▶ [Problem details] Copy the records exactly, leaving out every picture.

-=-=-=-=-

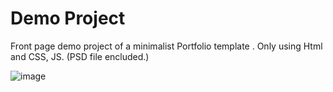 <h1>Demo Project</h1>
Front page demo project of a minimalist Portfolio template . Only using Html and CSS, JS. (PSD file encluded.)
<br>

![image](https://github.com/Dip-Barua/Project003/assets/65559847/e77da925-5de7-466a-a40a-20d71f94e6e3)
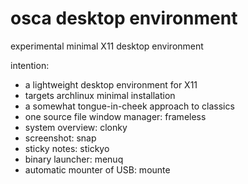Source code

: # osca desktop environment

experimental minimal X11 desktop environment

intention:
* a lightweight desktop environment for X11
* targets archlinux minimal installation
* a somewhat tongue-in-cheek approach to classics
* one source file window manager: frameless
* system overview: clonky
* screenshot: snap
* sticky notes: stickyo
* binary launcher: menuq
* automatic mounter of USB: mounte
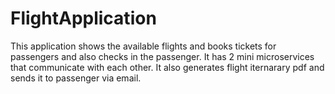 # FlightApplication
This application shows the available flights and books tickets for passengers and also checks in the passenger. It has 2 mini microservices that communicate with each other. It also generates flight iternarary pdf and sends it to passenger via email. 
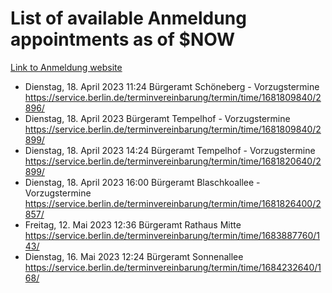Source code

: # List of available Anmeldung appointments as of $NOW
[Link to Anmeldung website](https://service.berlin.de/terminvereinbarung/termin/tag.php?termin=1&anliegen[]=120686&dienstleisterlist=122210,122217,327316,122219,327312,122227,327314,122231,327346,122243,327348,122254,122252,329742,122260,329745,122262,329748,122271,327278,122273,327274,122277,327276,330436,122280,327294,122282,327290,122284,327292,122291,327270,122285,327266,122286,327264,122296,327268,150230,329760,122297,327286,122294,327284,122312,329763,122314,329775,122304,327330,122311,327334,122309,327332,317869,122281,327352,122279,329772,122283,122276,327324,122274,327326,122267,329766,122246,327318,122251,327320,122257,327322,122208,327298,122226,327300&herkunft=http%3A%2F%2Fservice.berlin.de%2Fdienstleistung%2F120686%2F)
- Dienstag, 18. April 2023 11:24 Bürgeramt Schöneberg - Vorzugstermine https://service.berlin.de/terminvereinbarung/termin/time/1681809840/2896/
- Dienstag, 18. April 2023  Bürgeramt Tempelhof - Vorzugstermine https://service.berlin.de/terminvereinbarung/termin/time/1681809840/2899/
- Dienstag, 18. April 2023 14:24 Bürgeramt Tempelhof - Vorzugstermine https://service.berlin.de/terminvereinbarung/termin/time/1681820640/2899/
- Dienstag, 18. April 2023 16:00 Bürgeramt Blaschkoallee - Vorzugstermine https://service.berlin.de/terminvereinbarung/termin/time/1681826400/2857/
- Freitag, 12. Mai 2023 12:36 Bürgeramt Rathaus Mitte https://service.berlin.de/terminvereinbarung/termin/time/1683887760/143/
- Dienstag, 16. Mai 2023 12:24 Bürgeramt Sonnenallee https://service.berlin.de/terminvereinbarung/termin/time/1684232640/168/

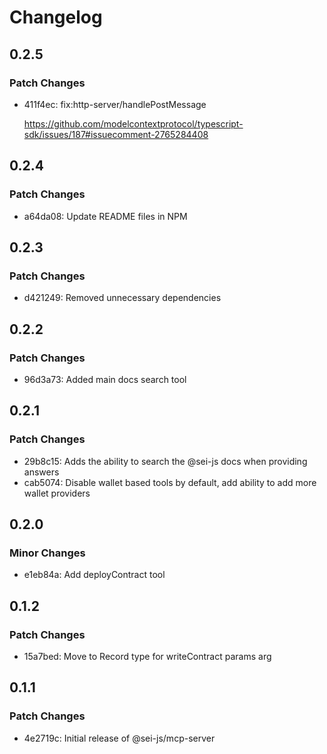 # Changelog

## 0.2.5

### Patch Changes

- 411f4ec: fix:http-server/handlePostMessage

  https://github.com/modelcontextprotocol/typescript-sdk/issues/187#issuecomment-2765284408

## 0.2.4

### Patch Changes

- a64da08: Update README files in NPM

## 0.2.3

### Patch Changes

- d421249: Removed unnecessary dependencies

## 0.2.2

### Patch Changes

- 96d3a73: Added main docs search tool

## 0.2.1

### Patch Changes

- 29b8c15: Adds the ability to search the @sei-js docs when providing answers
- cab5074: Disable wallet based tools by default, add ability to add more wallet providers

## 0.2.0

### Minor Changes

- e1eb84a: Add deployContract tool

## 0.1.2

### Patch Changes

- 15a7bed: Move to Record type for writeContract params arg

## 0.1.1

### Patch Changes

- 4e2719c: Initial release of @sei-js/mcp-server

-=-=-=-=-

▶ [Answer space]
 <h1>Demo Project</h1>
Front page demo project of a minimalist Portfolio template . Only using Html and CSS, JS. (PSD file encluded.)
<br>

![image](https://github.com/Dip-Barua/Project003/assets/65559847/e77da925-5de7-466a-a40a-20d71f94e6e3)
Source code

: # osca desktop environment

experimental minimal X11 desktop environment

intention:
* a lightweight desktop environment for X11
* targets archlinux minimal installation
* a somewhat tongue-in-cheek approach to classics
* one source file window manager: frameless
* system overview: clonky
* screenshot: snap
* sticky notes: stickyo
* binary launcher: menuq
* automatic mounter of USB: mounte
 # FlightApplication
This application shows the available flights and books tickets for passengers and also checks in the passenger. It has 2 mini microservices that communicate with each other. It also generates flight iternarary pdf and sends it to passenger via email. 
Source code

: # List of available Anmeldung appointments as of $NOW
[Link to Anmeldung website](https://service.berlin.de/terminvereinbarung/termin/tag.php?termin=1&anliegen[]=120686&dienstleisterlist=122210,122217,327316,122219,327312,122227,327314,122231,327346,122243,327348,122254,122252,329742,122260,329745,122262,329748,122271,327278,122273,327274,122277,327276,330436,122280,327294,122282,327290,122284,327292,122291,327270,122285,327266,122286,327264,122296,327268,150230,329760,122297,327286,122294,327284,122312,329763,122314,329775,122304,327330,122311,327334,122309,327332,317869,122281,327352,122279,329772,122283,122276,327324,122274,327326,122267,329766,122246,327318,122251,327320,122257,327322,122208,327298,122226,327300&herkunft=http%3A%2F%2Fservice.berlin.de%2Fdienstleistung%2F120686%2F)
- Dienstag, 18. April 2023 11:24 Bürgeramt Schöneberg - Vorzugstermine https://service.berlin.de/terminvereinbarung/termin/time/1681809840/2896/
- Dienstag, 18. April 2023  Bürgeramt Tempelhof - Vorzugstermine https://service.berlin.de/terminvereinbarung/termin/time/1681809840/2899/
- Dienstag, 18. April 2023 14:24 Bürgeramt Tempelhof - Vorzugstermine https://service.berlin.de/terminvereinbarung/termin/time/1681820640/2899/
- Dienstag, 18. April 2023 16:00 Bürgeramt Blaschkoallee - Vorzugstermine https://service.berlin.de/terminvereinbarung/termin/time/1681826400/2857/
- Freitag, 12. Mai 2023 12:36 Bürgeramt Rathaus Mitte https://service.berlin.de/terminvereinbarung/termin/time/1683887760/143/
- Dienstag, 16. Mai 2023 12:24 Bürgeramt Sonnenallee https://service.berlin.de/terminvereinbarung/termin/time/1684232640/168/

 # Changelog

## 0.2.5

### Patch Changes

- 411f4ec: fix:http-server/handlePostMessage

  https://github.com/modelcontextprotocol/typescript-sdk/issues/187#issuecomment-2765284408

## 0.2.4

### Patch Changes

- a64da08: Update README files in NPM

## 0.2.3

### Patch Changes

- d421249: Removed unnecessary dependencies

## 0.2.2

### Patch Changes

- 96d3a73: Added main docs search tool

## 0.2.1

### Patch Changes

- 29b8c15: Adds the ability to search the @sei-js docs when providing answers
- cab5074: Disable wallet based tools by default, add ability to add more wallet providers

## 0.2.0

### Minor Changes

- e1eb84a: Add deployContract tool

## 0.1.2

### Patch Changes

- 15a7bed: Move to Record type for writeContract params arg

## 0.1.1

### Patch Changes

- 4e2719c: Initial release of @sei-js/mcp-server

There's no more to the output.